Tested on Shopify monorepo (1.3M files, 236MB index, 219K directories):

Read operations

Command Before After Speedup
git status 5.74s 0.73s 7.9×
git ls-files 286ms 185ms 1.5×
git diff HEAD~10 2.18s 0.46s 4.7×
git diff HEAD~100 3.21s 1.60s 2.0×
Index load (isolated) 166ms 0.6ms 273×

Write operations

Command Before After Speedup
git commit 4.7s 1.2s 3.9×
git status after commit 2.6s 0.71s 3.7×
git add (single file) 1.1s 1.1s
Full add→commit→status 8.4s 3.0s 2.8×

What was slow and why

Bottleneck Root Cause Fix Savings
Index parsing (166ms) Big-endian byte-swap + alloc per entry × 1.3M Zero-copy native-endian sidecar 165ms
Tree traversal in diff (1.2s) Decompress all tree objects for diff-cached Load TREE extension → cache_tree has OIDs 1.2s
Untracked scan (3.9s) Serial dir lstat + no untracked cache Load UNTR extension + parallel dir validation 3.5s
cache_tree_update in commit (3.5s) TREE extension not loaded (wrong offset) Fix extension_offset to include TREE 3.5s
Tree sidecar write (1.8s) Rebuilt full HEAD tree after every status Skip when cache_tree loaded (redundant) 1.8s
fsmonitor overhead (129ms) O(n) loops for non-functional daemon Skip post_read_index_from for sidecar loads 129ms
name-hash-init (215ms) memihash computed on every load Pre-computed in sidecar 215ms
preload_index (340ms) Only 20 threads for 1.3M lstats 64 threads (machine has 63 CPUs) 165ms

Approach

.git/index.fast — Native-endian entry sidecar (273MB)

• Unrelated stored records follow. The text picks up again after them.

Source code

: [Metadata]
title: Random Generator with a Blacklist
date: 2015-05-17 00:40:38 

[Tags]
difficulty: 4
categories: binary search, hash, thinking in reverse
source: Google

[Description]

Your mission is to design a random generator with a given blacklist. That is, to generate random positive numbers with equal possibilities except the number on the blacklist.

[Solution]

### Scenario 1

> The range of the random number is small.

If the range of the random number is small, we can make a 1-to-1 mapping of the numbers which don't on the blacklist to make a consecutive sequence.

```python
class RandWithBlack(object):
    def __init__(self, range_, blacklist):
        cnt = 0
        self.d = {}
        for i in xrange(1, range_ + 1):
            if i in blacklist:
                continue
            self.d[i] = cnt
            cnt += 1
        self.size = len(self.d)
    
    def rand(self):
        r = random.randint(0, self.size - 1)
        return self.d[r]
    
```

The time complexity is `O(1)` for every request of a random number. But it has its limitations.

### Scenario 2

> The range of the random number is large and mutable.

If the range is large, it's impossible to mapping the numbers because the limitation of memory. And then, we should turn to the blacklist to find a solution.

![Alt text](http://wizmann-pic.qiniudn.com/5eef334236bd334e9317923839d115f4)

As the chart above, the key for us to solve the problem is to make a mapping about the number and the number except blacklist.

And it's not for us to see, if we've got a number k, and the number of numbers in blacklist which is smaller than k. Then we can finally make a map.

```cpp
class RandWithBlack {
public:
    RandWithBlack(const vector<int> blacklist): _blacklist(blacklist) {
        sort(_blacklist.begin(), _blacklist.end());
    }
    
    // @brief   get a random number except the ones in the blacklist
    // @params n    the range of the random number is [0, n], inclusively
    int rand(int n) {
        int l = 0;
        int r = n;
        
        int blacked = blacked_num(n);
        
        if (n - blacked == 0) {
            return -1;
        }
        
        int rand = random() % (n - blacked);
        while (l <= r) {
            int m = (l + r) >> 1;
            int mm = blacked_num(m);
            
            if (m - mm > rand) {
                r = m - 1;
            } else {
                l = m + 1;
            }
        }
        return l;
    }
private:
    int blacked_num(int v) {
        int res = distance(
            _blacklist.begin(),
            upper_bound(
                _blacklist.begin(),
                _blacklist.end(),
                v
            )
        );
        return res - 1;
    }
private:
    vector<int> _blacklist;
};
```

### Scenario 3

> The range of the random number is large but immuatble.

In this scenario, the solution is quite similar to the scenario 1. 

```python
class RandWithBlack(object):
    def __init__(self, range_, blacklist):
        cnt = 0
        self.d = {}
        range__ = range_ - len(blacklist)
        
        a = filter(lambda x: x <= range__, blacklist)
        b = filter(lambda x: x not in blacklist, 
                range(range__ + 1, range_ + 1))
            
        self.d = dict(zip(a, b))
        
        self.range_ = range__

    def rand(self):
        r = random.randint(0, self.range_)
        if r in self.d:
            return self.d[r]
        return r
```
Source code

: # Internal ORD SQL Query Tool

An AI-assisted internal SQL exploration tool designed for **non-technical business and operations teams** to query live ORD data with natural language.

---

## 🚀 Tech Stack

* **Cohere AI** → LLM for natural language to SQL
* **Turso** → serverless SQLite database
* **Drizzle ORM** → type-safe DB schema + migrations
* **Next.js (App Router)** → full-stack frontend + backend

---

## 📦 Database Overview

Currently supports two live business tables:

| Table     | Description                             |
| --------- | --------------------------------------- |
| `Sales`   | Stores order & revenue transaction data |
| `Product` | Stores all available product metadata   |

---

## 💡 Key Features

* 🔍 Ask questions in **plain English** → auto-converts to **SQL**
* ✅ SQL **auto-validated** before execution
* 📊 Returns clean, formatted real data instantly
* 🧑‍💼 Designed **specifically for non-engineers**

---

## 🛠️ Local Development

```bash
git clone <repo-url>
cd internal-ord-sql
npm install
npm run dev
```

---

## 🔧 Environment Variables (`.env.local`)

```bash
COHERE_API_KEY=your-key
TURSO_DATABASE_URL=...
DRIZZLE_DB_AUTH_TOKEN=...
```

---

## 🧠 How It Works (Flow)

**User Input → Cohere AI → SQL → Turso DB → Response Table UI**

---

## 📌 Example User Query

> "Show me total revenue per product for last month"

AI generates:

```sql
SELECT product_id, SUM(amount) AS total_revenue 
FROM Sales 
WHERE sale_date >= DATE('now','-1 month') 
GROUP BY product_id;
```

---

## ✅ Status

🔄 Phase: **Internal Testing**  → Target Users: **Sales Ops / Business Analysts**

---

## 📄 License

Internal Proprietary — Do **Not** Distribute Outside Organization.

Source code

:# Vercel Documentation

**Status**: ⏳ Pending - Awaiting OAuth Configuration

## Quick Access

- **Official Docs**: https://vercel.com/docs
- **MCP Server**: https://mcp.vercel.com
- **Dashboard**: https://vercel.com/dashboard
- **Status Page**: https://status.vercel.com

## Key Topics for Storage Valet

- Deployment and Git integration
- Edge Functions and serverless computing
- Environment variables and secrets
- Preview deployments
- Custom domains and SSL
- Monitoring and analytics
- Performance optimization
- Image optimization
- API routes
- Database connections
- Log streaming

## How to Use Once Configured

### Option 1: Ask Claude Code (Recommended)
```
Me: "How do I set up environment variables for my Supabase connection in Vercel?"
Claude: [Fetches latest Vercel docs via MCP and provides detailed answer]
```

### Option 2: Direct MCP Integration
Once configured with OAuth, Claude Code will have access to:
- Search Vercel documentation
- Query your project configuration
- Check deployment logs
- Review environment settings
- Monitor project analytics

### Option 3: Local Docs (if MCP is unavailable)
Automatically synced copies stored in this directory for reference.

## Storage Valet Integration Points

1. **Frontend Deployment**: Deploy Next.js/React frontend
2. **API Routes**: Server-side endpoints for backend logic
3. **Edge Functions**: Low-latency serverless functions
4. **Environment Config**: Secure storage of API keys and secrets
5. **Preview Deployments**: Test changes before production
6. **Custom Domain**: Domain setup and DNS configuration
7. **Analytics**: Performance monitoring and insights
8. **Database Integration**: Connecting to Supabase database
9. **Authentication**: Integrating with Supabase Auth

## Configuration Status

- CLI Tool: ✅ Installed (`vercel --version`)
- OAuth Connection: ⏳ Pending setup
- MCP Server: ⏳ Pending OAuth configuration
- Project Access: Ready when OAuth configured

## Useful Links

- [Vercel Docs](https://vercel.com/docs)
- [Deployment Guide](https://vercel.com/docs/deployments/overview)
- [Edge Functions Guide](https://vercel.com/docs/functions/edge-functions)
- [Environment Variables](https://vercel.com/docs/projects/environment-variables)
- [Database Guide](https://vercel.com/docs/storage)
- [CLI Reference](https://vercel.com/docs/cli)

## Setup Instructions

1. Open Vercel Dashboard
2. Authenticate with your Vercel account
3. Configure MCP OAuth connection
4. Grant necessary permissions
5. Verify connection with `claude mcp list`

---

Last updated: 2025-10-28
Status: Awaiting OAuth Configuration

Store cache_entry structs in native format with an offset table. On read: mmap(MAP_PRIVATE) + one pointer-setup loop. Zero memcpy, zero byte-swapping, zero per-entry allocation.

  • Pre-computed memihash values for instant name-hash-init
  • Entries stored without CE_UPTODATE or CE_FSMONITOR_VALID (correctness)
  • Auto-generated on first access, invalidated + regenerated on index writes
  • Stat-based staleness check (index mtime + size)

.git/head-tree.fast — Flattened HEAD tree (26MB, optional)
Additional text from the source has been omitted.